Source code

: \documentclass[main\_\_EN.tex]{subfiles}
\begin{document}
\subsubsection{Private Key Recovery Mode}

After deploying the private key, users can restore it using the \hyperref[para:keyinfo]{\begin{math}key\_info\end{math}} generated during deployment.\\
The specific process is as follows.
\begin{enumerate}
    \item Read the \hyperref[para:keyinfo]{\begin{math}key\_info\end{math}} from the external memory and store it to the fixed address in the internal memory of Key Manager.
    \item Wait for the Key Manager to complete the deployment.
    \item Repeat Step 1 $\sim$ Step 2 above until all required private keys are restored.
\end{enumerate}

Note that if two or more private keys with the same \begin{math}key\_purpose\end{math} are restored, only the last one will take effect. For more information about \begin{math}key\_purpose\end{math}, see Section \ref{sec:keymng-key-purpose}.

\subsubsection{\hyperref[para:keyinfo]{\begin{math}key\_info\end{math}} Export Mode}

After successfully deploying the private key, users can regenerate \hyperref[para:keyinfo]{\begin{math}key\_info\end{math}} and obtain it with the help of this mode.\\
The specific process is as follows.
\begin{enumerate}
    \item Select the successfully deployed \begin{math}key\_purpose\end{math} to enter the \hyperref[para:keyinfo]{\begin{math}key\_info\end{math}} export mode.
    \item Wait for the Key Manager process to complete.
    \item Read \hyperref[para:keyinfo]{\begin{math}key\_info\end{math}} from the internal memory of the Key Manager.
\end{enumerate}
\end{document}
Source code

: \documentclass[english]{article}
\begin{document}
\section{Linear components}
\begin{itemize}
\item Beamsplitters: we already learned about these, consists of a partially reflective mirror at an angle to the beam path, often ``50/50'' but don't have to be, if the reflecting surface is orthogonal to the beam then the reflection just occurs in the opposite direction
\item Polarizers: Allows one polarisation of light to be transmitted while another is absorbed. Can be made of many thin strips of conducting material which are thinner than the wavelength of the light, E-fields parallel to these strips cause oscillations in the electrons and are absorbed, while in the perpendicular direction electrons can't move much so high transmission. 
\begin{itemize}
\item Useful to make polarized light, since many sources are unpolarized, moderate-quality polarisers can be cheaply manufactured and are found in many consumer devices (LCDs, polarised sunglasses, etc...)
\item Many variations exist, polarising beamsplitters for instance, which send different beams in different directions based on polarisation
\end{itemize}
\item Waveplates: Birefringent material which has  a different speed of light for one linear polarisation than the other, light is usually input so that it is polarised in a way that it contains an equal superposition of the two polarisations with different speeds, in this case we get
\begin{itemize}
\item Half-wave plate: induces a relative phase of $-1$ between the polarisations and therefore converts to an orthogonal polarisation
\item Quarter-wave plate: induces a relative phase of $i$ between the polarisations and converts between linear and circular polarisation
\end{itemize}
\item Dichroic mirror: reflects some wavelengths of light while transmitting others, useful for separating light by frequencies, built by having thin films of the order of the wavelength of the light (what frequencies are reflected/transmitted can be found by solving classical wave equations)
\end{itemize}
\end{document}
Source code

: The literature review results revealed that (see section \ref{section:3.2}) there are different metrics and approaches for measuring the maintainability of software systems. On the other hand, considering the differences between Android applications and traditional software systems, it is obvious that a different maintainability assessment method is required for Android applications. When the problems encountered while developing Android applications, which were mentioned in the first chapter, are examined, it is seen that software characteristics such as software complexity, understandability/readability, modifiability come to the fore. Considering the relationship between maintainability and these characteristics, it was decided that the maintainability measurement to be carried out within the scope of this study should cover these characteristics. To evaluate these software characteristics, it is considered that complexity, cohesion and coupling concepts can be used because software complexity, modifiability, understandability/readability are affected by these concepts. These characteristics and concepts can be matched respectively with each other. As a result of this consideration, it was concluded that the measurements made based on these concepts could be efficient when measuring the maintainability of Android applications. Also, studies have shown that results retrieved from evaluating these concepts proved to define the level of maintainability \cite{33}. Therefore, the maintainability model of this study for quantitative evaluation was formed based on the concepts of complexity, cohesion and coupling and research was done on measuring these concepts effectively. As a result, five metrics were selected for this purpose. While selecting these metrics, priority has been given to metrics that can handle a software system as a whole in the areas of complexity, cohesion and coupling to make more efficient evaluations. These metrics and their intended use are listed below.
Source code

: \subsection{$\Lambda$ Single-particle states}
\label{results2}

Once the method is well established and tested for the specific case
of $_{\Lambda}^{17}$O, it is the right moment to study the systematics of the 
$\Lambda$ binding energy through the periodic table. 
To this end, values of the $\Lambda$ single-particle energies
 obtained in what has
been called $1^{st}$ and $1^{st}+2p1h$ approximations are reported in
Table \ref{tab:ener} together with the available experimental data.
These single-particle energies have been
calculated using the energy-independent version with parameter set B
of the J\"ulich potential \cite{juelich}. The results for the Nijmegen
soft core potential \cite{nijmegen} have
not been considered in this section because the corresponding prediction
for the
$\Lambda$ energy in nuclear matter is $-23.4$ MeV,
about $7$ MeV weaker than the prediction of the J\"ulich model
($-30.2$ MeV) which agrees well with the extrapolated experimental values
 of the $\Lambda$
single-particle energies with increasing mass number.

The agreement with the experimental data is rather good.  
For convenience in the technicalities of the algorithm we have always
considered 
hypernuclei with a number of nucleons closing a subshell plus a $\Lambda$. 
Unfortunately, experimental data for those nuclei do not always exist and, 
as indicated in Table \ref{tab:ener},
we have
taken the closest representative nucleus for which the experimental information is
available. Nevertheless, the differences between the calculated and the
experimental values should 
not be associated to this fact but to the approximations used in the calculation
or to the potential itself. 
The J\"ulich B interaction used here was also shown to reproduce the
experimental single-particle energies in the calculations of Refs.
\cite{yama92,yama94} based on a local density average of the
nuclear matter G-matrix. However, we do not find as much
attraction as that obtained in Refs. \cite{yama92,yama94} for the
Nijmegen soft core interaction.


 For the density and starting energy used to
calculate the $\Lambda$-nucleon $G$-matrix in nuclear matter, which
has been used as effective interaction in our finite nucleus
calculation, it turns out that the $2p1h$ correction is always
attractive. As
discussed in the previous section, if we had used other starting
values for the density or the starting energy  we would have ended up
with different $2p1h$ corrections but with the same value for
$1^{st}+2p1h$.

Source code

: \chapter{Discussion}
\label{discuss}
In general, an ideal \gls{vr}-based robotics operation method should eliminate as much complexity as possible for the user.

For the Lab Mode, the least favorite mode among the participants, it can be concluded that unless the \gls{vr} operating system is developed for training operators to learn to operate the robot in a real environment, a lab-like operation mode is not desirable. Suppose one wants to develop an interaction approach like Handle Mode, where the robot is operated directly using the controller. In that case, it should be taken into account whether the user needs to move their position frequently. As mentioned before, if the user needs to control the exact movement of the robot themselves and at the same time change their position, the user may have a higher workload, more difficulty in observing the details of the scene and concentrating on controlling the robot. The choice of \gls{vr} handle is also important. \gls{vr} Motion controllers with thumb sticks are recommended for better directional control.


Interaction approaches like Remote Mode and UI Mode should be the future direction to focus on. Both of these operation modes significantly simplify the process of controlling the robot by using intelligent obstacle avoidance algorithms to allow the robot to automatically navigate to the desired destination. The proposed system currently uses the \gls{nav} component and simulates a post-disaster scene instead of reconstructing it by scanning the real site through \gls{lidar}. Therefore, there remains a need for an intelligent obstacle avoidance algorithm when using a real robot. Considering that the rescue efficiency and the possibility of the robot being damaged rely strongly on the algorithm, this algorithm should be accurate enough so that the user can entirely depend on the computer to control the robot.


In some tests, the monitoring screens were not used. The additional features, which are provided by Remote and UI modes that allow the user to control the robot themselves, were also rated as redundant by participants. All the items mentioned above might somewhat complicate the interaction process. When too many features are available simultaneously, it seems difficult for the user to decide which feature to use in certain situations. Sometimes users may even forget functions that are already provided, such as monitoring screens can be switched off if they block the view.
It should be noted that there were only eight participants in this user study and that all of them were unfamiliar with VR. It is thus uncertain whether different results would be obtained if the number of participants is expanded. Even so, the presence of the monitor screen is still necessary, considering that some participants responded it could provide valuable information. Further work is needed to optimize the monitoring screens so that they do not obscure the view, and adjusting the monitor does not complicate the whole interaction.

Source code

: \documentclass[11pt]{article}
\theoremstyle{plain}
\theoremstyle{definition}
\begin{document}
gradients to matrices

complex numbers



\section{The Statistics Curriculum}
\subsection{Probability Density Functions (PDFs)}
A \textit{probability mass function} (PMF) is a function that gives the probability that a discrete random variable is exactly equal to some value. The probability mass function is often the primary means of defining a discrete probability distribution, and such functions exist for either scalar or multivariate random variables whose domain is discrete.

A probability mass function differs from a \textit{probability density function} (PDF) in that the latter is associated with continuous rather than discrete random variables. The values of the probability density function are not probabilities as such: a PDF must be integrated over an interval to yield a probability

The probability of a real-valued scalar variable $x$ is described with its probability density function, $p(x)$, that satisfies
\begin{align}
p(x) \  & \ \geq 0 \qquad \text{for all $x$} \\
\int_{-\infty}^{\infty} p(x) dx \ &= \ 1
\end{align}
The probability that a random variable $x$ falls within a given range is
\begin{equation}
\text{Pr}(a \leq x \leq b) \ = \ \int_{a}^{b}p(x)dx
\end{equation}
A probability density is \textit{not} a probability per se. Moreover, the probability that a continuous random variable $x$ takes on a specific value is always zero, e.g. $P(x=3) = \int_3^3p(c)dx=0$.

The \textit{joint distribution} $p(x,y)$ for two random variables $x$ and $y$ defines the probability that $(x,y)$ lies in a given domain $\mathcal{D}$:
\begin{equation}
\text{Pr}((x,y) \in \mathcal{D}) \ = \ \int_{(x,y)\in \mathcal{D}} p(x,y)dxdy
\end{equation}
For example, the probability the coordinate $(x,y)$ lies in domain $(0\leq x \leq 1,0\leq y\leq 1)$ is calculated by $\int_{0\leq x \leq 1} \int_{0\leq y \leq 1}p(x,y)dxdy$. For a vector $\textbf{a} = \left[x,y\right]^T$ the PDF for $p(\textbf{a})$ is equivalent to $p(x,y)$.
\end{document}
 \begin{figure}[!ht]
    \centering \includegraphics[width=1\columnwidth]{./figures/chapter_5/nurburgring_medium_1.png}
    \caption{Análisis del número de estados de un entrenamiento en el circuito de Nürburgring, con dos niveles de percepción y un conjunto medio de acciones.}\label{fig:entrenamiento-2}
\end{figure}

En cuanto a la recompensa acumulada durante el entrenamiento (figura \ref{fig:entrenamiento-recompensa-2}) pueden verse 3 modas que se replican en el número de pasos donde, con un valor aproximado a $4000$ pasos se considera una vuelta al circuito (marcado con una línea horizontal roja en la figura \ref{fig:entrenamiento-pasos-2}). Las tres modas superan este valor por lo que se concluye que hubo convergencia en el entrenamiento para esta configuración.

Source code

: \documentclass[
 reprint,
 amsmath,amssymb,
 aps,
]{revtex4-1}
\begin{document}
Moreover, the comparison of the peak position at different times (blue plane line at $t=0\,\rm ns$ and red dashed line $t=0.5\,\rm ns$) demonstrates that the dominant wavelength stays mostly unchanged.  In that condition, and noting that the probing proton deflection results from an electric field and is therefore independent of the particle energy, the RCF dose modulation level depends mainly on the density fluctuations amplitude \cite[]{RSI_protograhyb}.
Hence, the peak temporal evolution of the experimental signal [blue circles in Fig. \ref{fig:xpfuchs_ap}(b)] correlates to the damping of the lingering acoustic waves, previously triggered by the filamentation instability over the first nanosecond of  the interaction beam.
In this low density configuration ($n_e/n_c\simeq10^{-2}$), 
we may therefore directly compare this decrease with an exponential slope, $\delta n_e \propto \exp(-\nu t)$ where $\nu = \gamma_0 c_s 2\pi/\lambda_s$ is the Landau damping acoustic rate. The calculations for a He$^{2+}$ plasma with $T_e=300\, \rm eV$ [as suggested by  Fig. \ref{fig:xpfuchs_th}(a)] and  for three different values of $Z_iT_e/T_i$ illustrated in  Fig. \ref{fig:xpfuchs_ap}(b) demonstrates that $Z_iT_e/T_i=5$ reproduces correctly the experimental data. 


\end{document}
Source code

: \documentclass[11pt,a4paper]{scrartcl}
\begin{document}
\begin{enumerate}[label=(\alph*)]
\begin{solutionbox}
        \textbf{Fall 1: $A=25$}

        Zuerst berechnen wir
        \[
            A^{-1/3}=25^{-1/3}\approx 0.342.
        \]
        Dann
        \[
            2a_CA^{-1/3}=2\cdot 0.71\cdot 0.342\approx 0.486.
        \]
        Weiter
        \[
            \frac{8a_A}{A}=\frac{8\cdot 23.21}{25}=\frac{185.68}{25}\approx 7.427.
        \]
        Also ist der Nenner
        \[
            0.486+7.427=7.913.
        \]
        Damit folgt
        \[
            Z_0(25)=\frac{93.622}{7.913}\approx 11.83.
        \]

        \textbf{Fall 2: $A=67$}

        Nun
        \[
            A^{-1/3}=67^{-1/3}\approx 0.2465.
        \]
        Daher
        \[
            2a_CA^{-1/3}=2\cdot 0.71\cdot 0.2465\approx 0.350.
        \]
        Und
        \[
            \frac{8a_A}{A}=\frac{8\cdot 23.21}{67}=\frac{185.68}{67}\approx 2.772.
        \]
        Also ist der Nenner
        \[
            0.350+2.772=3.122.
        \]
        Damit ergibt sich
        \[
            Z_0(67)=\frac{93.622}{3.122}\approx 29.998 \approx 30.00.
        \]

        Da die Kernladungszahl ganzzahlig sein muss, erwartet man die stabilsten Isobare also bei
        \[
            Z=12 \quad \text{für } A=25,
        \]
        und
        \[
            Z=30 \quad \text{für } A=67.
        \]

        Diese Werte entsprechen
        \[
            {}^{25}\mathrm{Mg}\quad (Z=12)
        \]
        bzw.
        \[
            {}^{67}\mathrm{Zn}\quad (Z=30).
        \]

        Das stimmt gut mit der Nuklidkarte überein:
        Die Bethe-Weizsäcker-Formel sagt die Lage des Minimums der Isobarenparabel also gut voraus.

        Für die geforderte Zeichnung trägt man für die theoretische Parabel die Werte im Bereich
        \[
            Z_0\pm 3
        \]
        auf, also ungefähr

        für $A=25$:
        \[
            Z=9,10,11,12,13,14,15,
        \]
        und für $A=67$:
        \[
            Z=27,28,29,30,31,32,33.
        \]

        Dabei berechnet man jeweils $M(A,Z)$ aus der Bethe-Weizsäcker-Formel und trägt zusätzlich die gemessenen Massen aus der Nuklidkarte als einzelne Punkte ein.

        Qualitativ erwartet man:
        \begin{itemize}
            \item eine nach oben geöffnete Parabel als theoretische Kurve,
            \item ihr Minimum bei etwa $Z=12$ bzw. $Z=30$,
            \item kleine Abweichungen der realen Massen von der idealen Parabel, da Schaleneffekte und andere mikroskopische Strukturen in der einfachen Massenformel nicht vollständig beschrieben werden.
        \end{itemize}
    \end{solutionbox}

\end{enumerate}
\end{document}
□ □ □ □ □ □ □
The listing above holds a line with "Das stimmt gut" and a line with "auf, also ungefähr". Print the stretch from the first through the second, exactly and alone.

Answer area:
        Das stimmt gut mit der Nuklidkarte überein:
        Die Bethe-Weizsäcker-Formel sagt die Lage des Minimums der Isobarenparabel also gut voraus.

        Für die geforderte Zeichnung trägt man für die theoretische Parabel die Werte im Bereich
        \[
            Z_0\pm 3
        \]
        auf, also ungefähr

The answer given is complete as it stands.